Originally Posted by
Mathman
About the 70% factor for under-rotation, that has a history, too. My memory is not perfect here, but I am pretty sure that in the first versions of the CoP there was no designation for under-rotations, just whatever negative GOE the individual judges wanted to apply.
Then the ISU went on a rampage against skaters who just threw any old thing up and called it a triple. The downgrade rule went into effect, where an under-rotated triple was downgraded to a double, then negative GOEs applied on top of that. This essentially took away the jump's entire score.
This was too draconian.

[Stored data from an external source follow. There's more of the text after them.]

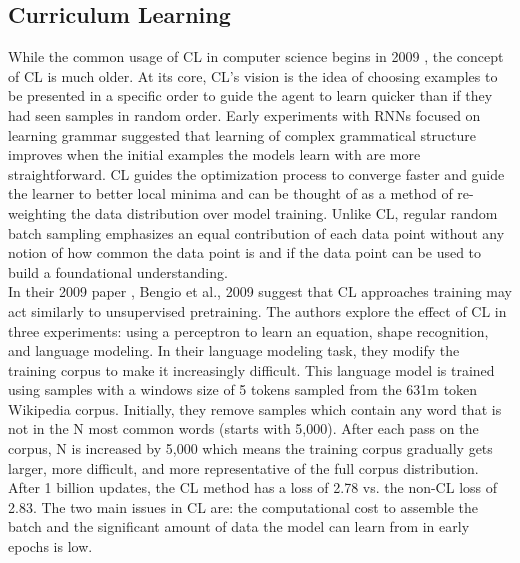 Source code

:\subsection{Curriculum Learning}
\label{chap:prior:sec:cl:cl}
While the common usage of CL in computer science begins in 2009 \cite{Bengio2009CurriculumL}, the concept of CL is much older. At its core, CL's vision is the idea of choosing examples to be presented in a specific order to guide the agent to learn quicker than if they had seen samples in random order. Early experiments with RNNs \cite{Elman1993LearningAD} focused on learning grammar suggested that learning of complex grammatical structure improves when the initial examples the models learn with are more straightforward. CL guides the optimization process to converge faster and guide the learner to better local minima and can be thought of as a method of re-weighting the data distribution over model training. Unlike CL, regular random batch sampling emphasizes an equal contribution of each data point without any notion of how common the data point is and if the data point can be used to build a foundational understanding.\\
In their 2009 paper \cite{Bengio2009CurriculumL}, Bengio et al., 2009 suggest that CL approaches training may act similarly to unsupervised pretraining. The authors explore the effect of CL in three experiments: using a perceptron to learn an equation, shape recognition, and language modeling. In their language modeling task, they modify the training corpus to make it increasingly difficult. This language model is trained using samples with a windows size of 5 tokens sampled from the 631m token Wikipedia corpus. Initially, they remove samples which contain any word that is not in the N most common words (starts with 5,000). After each pass on the corpus, N is increased by 5,000 which means the training corpus gradually gets larger, more difficult, and more representative of the full corpus distribution. After 1 billion updates, the CL method has a loss of 2.78 vs. the non-CL loss of 2.83. The two main issues in CL are: the computational cost to assemble the batch and the significant amount of data the model can learn from in early epochs is low. \\
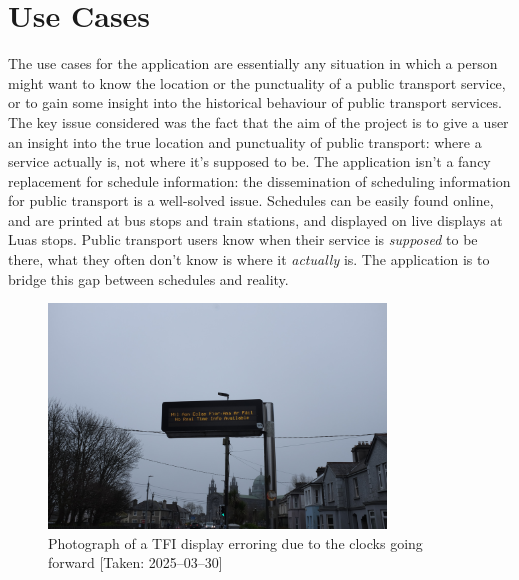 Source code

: \documentclass[a4paper,11pt]{report}
\begin{document}
\section{Use Cases}
The use cases for the application are essentially any situation in which a person might want to know the location or the punctuality of a public transport service, or to gain some insight into the historical behaviour of public transport services.
The key issue considered was the fact that the aim of the project is to give a user an insight into the true location and punctuality of public transport: where a service actually is, not where it's supposed to be.
The application isn't a fancy replacement for schedule information: the dissemination of scheduling information for public transport is a well-solved issue.
Schedules can be easily found online, and are printed at bus stops and train stations, and displayed on live displays at Luas stops.
Public transport users know when their service is \textit{supposed} to be there, what they often don't know is where it \textit{actually} is.
The application is to bridge this gap between schedules and reality.

\begin{figure}[H]
    \centering
    \includegraphics[width=0.8\textwidth]{./images/DSCF3477.JPG}
    \caption{Photograph of a TFI display erroring due to the clocks going forward [Taken: 2025--03--30]}
    \label{fig:tfierror}
\end{figure}
\end{document}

A skater's entire fate lay in the hands of a whimsical caller who could utterly destroy the performance for errors that appeared to be minor to the audience, if the audience could perceived them at all. Meanwhile more visible errors like falls were given a pass, relatively speaking. So they moderated the penalty by coming up with the 70% rule for mild under-rotations. IMHO this has turned out to be a reasonable compromise.
They tried a similar approach with wrong edge take-offs for flips and Lutzes. Remember the ! and e? For some reason, unlike under-rotations, the idea of having the tech specialist call "mild bad edge" or "severe bad edge" didn't work out so well. They went back to the single call "e," allowing the judges to deal with it as each felt appropriate.